In geoserver you can configure the maximum number of features that you want to allow to return at once (in my case 1000), but:
-This number is not advertised anywhere on the capabilities so there is no way I can figure out how many features the WFS server will serve me at maximum.
-I checked on the logs from geoserver and seems that geoserver is not doing a LIMIT 1000 so I suppose is himself who is discarding features. Is this ok? Shouldn't geoserver limit the number of features in the SQL statement?
-In WMS there is no such a limitation, so in my case someone asking my featureType in a world view will make geoserver download the 50 million records and generate a map with it. That of course crash my server.
In the other hand I am sure a client does not want to get back 50 million features. The problem is that most WFS client implementations I have seen, like udig, if you add this featureType to your map it will start downloading everything it can, and unfortunately most of the time the people is viewing at the world. But even if clients would like to be more smarter, they have serious problems with actual WFS protocol. There is no way they can ask for a count to be prepared on how many records are gonna come, neither they can page.

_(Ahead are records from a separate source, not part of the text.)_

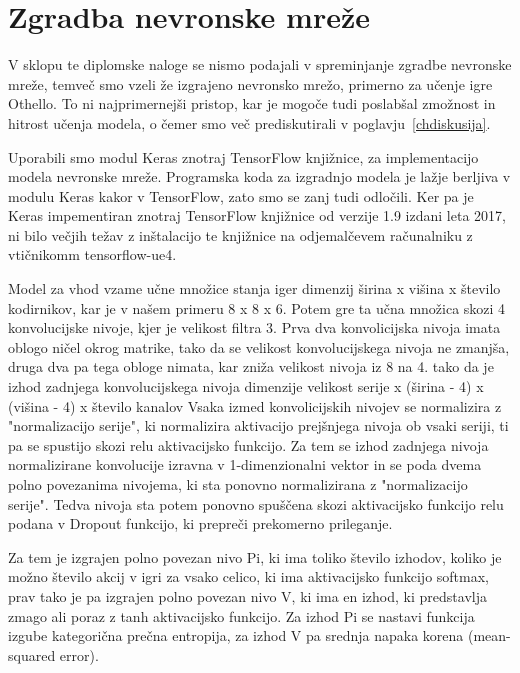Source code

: \documentclass[a4paper, 12pt]{book}
\begin{document}
\section{Zgradba nevronske mreže}

V sklopu te diplomske naloge se nismo podajali v spreminjanje zgradbe nevronske mreže, temveč smo vzeli že izgrajeno nevronsko mrežo, primerno za učenje igre Othello.
To ni najprimernejši pristop, kar je mogoče tudi poslabšal zmožnost in hitrost učenja modela, o čemer smo več prediskutirali v poglavju~\ref{chdiskusija}.

Uporabili smo modul Keras znotraj TensorFlow knjižnice, za implementacijo modela nevronske mreže.
Programska koda za izgradnjo modela je lažje berljiva v modulu Keras kakor v TensorFlow, zato smo se zanj tudi odločili.
Ker pa je Keras impementiran znotraj TensorFlow knjižnice od verzije 1.9 izdani leta 2017, ni bilo večjih težav z inštalacijo te knjižnice na odjemalčevem računalniku z vtičnikomm tensorflow-ue4.

Model za vhod vzame učne množice stanja iger dimenzij širina x višina x število kodirnikov, kar je v našem primeru 8 x 8 x 6.
Potem gre ta učna množica skozi 4 konvolucijske nivoje, kjer je velikost filtra 3.
Prva dva konvolicijska nivoja imata oblogo ničel okrog matrike, tako da se velikost konvolucijskega nivoja ne zmanjša, druga dva pa tega obloge nimata, kar zniža velikost nivoja iz 8 na 4.
tako da je izhod zadnjega konvolucijskega nivoja dimenzije velikost serije  x (širina - 4) x (višina - 4) x število kanalov
Vsaka izmed konvolicijskih nivojev se normalizira z "normalizacijo serije", ki normalizira aktivacijo prejšnjega nivoja ob vsaki seriji, ti pa se spustijo skozi relu aktivacijsko funkcijo.
Za tem se izhod zadnjega nivoja normalizirane konvolucije izravna v 1-dimenzionalni vektor in se poda dvema polno povezanima nivojema, ki sta ponovno normalizirana z "normalizacijo serije".
Tedva nivoja sta potem ponovno spuščena skozi aktivacijsko funkcijo relu podana v  Dropout funkcijo, ki prepreči prekomerno prileganje.

Za tem je izgrajen polno povezan nivo Pi, ki ima toliko število izhodov, koliko je možno število akcij v igri za vsako celico, ki ima aktivacijsko funkcijo softmax,
prav tako je pa izgrajen polno povezan nivo V, ki ima en izhod, ki predstavlja zmago ali poraz z tanh aktivacijsko funkcijo.
Za izhod Pi se nastavi funkcija izgube kategorična prečna entropija, za izhod V pa srednja napaka korena (mean-squared error).
\end{document}
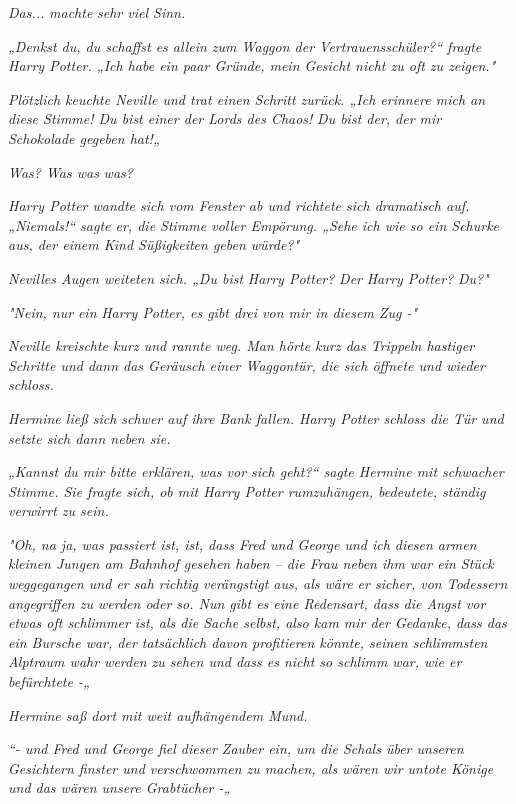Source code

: {\emph{Das...} \emph{\emph{machte}} \emph{sehr viel Sinn.}

\emph{„Denkst du, du schaffst es allein zum Waggon der Vertrauensschüler?“ fragte Harry Potter. „Ich habe ein paar Gründe, mein Gesicht nicht zu oft zu zeigen."}

\emph{Plötzlich keuchte Neville und trat einen Schritt zurück. „Ich erinnere mich an diese Stimme! Du bist einer der Lords des Chaos!} \emph{\emph{Du bist der, der mir Schokolade gegeben hat!}„}

\emph{Was? Was was} \emph{\emph{was?}}

\emph{Harry Potter wandte sich vom Fenster ab und richtete sich dramatisch auf. „\emph{Niemals!}“ sagte er, die Stimme voller Empörung. „Sehe ich wie so ein Schurke aus, der einem Kind Süßigkeiten geben würde?"}

\emph{Nevilles Augen weiteten sich. „\emph{Du bist}} \emph{Harry Potter?} \emph{\emph{Der}} \emph{Harry Potter?} \emph{\emph{Du?}"}

\emph{"Nein, nur} \emph{\emph{ein}} \emph{Harry Potter, es gibt drei von mir in diesem Zug -"}

\emph{Neville kreischte kurz und rannte weg. Man hörte kurz das Trippeln hastiger Schritte und dann das Geräusch einer Waggontür, die sich öffnete und wieder schloss.}

\emph{Hermine ließ sich schwer auf ihre Bank fallen. Harry Potter schloss die Tür und setzte sich dann neben sie.}

\emph{„Kannst du mir bitte erklären, was vor sich geht?“ sagte Hermine mit schwacher Stimme. Sie fragte sich, ob mit Harry Potter rumzuhängen, bedeutete, ständig verwirrt zu sein.}

\emph{"Oh, na ja, was passiert ist, ist, dass Fred und George und ich diesen armen kleinen Jungen am Bahnhof gesehen haben -- die Frau neben ihm war ein Stück weggegangen und er sah richtig verängstigt aus, als wäre er sicher, von Todessern angegriffen zu werden oder so. Nun gibt es eine Redensart, dass die Angst vor etwas oft schlimmer ist, als die Sache selbst, also kam mir der Gedanke, dass das ein Bursche war, der tatsächlich davon profitieren könnte, seinen schlimmsten Alptraum wahr werden zu sehen und dass es nicht so schlimm war, wie er befürchtete -„}

\emph{Hermine saß dort mit weit aufhängendem Mund.}

\emph{“- und Fred und George fiel dieser Zauber ein, um die Schals über unseren Gesichtern finster und verschwommen zu machen, als wären wir untote Könige und das wären unsere Grabtücher -„}

}
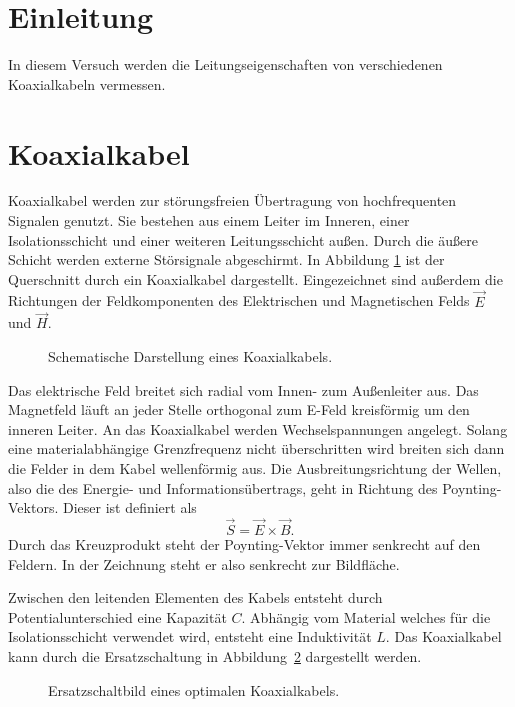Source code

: \section{Einleitung}
%
In diesem Versuch werden die Leitungseigenschaften von verschiedenen Koaxialkabeln vermessen.


\section{Koaxialkabel}
\label{sec:koax}
Koaxialkabel werden zur störungsfreien Übertragung von hochfrequenten Signalen genutzt.
Sie bestehen aus einem Leiter im Inneren, einer Isolationsschicht und einer weiteren Leitungsschicht außen.
Durch die äußere Schicht werden externe Störsignale abgeschirmt.
In Abbildung \ref{fig:koax} ist der Querschnitt durch ein Koaxialkabel dargestellt.
Eingezeichnet sind außerdem die Richtungen der Feldkomponenten des Elektrischen und Magnetischen Felds $\vec{E}$ und $\vec{H}$.
\begin{figure}
  \centering
  
  \caption{Schematische Darstellung eines Koaxialkabels.}
  \label{fig:koax}
\end{figure}

Das elektrische Feld breitet sich radial vom Innen- zum Außenleiter aus.
Das Magnetfeld läuft an jeder Stelle orthogonal zum E-Feld kreisförmig um den inneren Leiter.
An das Koaxialkabel werden Wechselspannungen angelegt.
Solang eine materialabhängige Grenzfrequenz nicht überschritten wird breiten sich dann die Felder in dem Kabel
wellenförmig aus.
Die Ausbreitungsrichtung der Wellen, also die des Energie- und Informationsübertrags, geht in Richtung des Poynting-Vektors.
Dieser ist definiert als
\begin{equation}
  \label{eq:poynting}
  \vec{S} = \vec{E} \times \vec{B}.
\end{equation}
Durch das Kreuzprodukt steht der Poynting-Vektor immer senkrecht auf den Feldern. In der Zeichnung steht er also senkrecht
zur Bildfläche.

Zwischen den leitenden Elementen des Kabels entsteht durch Potentialunterschied eine Kapazität $C$.
Abhängig vom Material welches für die Isolationsschicht verwendet wird, entsteht eine Induktivität $L$.
Das Koaxialkabel kann durch die Ersatzschaltung in Abbildung~\ref{fig:circuit} dargestellt werden.
\begin{figure}
  \centering
  
  \caption{Ersatzschaltbild eines optimalen Koaxialkabels.}
  \label{fig:circuit}
\end{figure}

This actually is making me think that I am going to have to write a WFS "reflector" for WFS (like Brent did for KML) that takes care of things like:
-If I get the typical WFS request to my big FeatureType without any filter I then redirect the WFS request to another, much smaller FeatureType with some points distributed around the world so that people can get an idea of what is behind this service. If I just allow geoserver take the 1st 1000 (if geoserver pass the LIMIT to the db) all my points will finish at the bottom (the indexes work in a certain way ) and the user will not see much.
-I can be more dramatic and return an error saying that I do not allow requests without filters on this specific attribute with at least 3 letters.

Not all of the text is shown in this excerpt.